**Work request**. Copy out the records again. Change nothing.

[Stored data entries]
════

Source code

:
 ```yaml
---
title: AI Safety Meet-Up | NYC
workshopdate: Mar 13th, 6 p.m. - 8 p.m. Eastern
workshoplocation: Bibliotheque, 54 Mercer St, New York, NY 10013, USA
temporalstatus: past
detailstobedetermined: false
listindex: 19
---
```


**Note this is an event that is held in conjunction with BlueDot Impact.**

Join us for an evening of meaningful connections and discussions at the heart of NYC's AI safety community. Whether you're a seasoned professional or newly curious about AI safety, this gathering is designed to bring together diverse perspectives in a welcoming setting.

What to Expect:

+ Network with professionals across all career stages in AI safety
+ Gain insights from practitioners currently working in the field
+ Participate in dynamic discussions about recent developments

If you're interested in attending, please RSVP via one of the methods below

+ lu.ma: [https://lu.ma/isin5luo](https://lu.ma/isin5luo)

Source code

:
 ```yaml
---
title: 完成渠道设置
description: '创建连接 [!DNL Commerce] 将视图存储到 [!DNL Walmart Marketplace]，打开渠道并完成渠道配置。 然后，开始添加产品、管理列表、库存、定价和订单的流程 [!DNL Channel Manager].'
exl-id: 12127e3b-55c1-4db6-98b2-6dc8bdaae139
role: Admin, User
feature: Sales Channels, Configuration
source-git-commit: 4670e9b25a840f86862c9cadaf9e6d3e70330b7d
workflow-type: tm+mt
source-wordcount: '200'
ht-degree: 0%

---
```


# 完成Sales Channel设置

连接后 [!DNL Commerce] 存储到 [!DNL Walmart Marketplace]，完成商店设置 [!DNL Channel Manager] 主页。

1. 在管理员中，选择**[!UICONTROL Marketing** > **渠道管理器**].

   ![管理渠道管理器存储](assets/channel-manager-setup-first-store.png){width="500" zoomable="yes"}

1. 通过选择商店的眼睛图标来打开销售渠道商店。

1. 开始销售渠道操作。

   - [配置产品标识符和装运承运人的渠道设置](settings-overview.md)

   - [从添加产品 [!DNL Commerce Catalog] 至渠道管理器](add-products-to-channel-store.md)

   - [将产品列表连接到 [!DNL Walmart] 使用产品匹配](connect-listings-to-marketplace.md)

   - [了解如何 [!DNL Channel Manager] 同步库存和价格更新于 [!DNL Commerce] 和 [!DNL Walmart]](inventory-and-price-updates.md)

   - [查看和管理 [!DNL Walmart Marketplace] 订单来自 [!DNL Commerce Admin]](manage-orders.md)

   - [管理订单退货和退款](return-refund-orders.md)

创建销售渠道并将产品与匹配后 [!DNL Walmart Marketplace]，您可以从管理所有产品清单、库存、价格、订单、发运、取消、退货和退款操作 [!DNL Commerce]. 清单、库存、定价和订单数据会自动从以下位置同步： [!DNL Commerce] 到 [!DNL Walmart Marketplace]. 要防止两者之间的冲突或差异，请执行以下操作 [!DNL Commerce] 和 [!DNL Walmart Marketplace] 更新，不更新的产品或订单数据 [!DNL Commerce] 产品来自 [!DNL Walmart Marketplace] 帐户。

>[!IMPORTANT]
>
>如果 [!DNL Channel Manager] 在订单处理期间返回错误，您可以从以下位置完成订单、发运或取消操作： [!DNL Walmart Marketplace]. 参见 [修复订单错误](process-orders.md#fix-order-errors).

════

**Your response**.
Source code

:
 ```yaml
---
title: AI Safety Meet-Up | NYC
workshopdate: Mar 13th, 6 p.m. - 8 p.m. Eastern
workshoplocation: Bibliotheque, 54 Mercer St, New York, NY 10013, USA
temporalstatus: past
detailstobedetermined: false
listindex: 19
---
```


**Note this is an event that is held in conjunction with BlueDot Impact.**

Join us for an evening of meaningful connections and discussions at the heart of NYC's AI safety community. Whether you're a seasoned professional or newly curious about AI safety, this gathering is designed to bring together diverse perspectives in a welcoming setting.

What to Expect:

+ Network with professionals across all career stages in AI safety
+ Gain insights from practitioners currently working in the field
+ Participate in dynamic discussions about recent developments

If you're interested in attending, please RSVP via one of the methods below

+ lu.ma: [https://lu.ma/isin5luo](https://lu.ma/isin5luo)

Source code

:
 ```yaml
---
title: 完成渠道设置
description: '创建连接 [!DNL Commerce] 将视图存储到 [!DNL Walmart Marketplace]，打开渠道并完成渠道配置。 然后，开始添加产品、管理列表、库存、定价和订单的流程 [!DNL Channel Manager].'
exl-id: 12127e3b-55c1-4db6-98b2-6dc8bdaae139
role: Admin, User
feature: Sales Channels, Configuration
source-git-commit: 4670e9b25a840f86862c9cadaf9e6d3e70330b7d
workflow-type: tm+mt
source-wordcount: '200'
ht-degree: 0%

---
```


# 完成Sales Channel设置

连接后 [!DNL Commerce] 存储到 [!DNL Walmart Marketplace]，完成商店设置 [!DNL Channel Manager] 主页。

1. 在管理员中，选择**[!UICONTROL Marketing** > **渠道管理器**].

   ![管理渠道管理器存储](assets/channel-manager-setup-first-store.png){width="500" zoomable="yes"}

1. 通过选择商店的眼睛图标来打开销售渠道商店。

1. 开始销售渠道操作。

   - [配置产品标识符和装运承运人的渠道设置](settings-overview.md)

   - [从添加产品 [!DNL Commerce Catalog] 至渠道管理器](add-products-to-channel-store.md)

   - [将产品列表连接到 [!DNL Walmart] 使用产品匹配](connect-listings-to-marketplace.md)

   - [了解如何 [!DNL Channel Manager] 同步库存和价格更新于 [!DNL Commerce] 和 [!DNL Walmart]](inventory-and-price-updates.md)

   - [查看和管理 [!DNL Walmart Marketplace] 订单来自 [!DNL Commerce Admin]](manage-orders.md)

   - [管理订单退货和退款](return-refund-orders.md)

创建销售渠道并将产品与匹配后 [!DNL Walmart Marketplace]，您可以从管理所有产品清单、库存、价格、订单、发运、取消、退货和退款操作 [!DNL Commerce]. 清单、库存、定价和订单数据会自动从以下位置同步： [!DNL Commerce] 到 [!DNL Walmart Marketplace]. 要防止两者之间的冲突或差异，请执行以下操作 [!DNL Commerce] 和 [!DNL Walmart Marketplace] 更新，不更新的产品或订单数据 [!DNL Commerce] 产品来自 [!DNL Walmart Marketplace] 帐户。

>[!IMPORTANT]
>
>如果 [!DNL Channel Manager] 在订单处理期间返回错误，您可以从以下位置完成订单、发运或取消操作： [!DNL Walmart Marketplace]. 参见 [修复订单错误](process-orders.md#fix-order-errors).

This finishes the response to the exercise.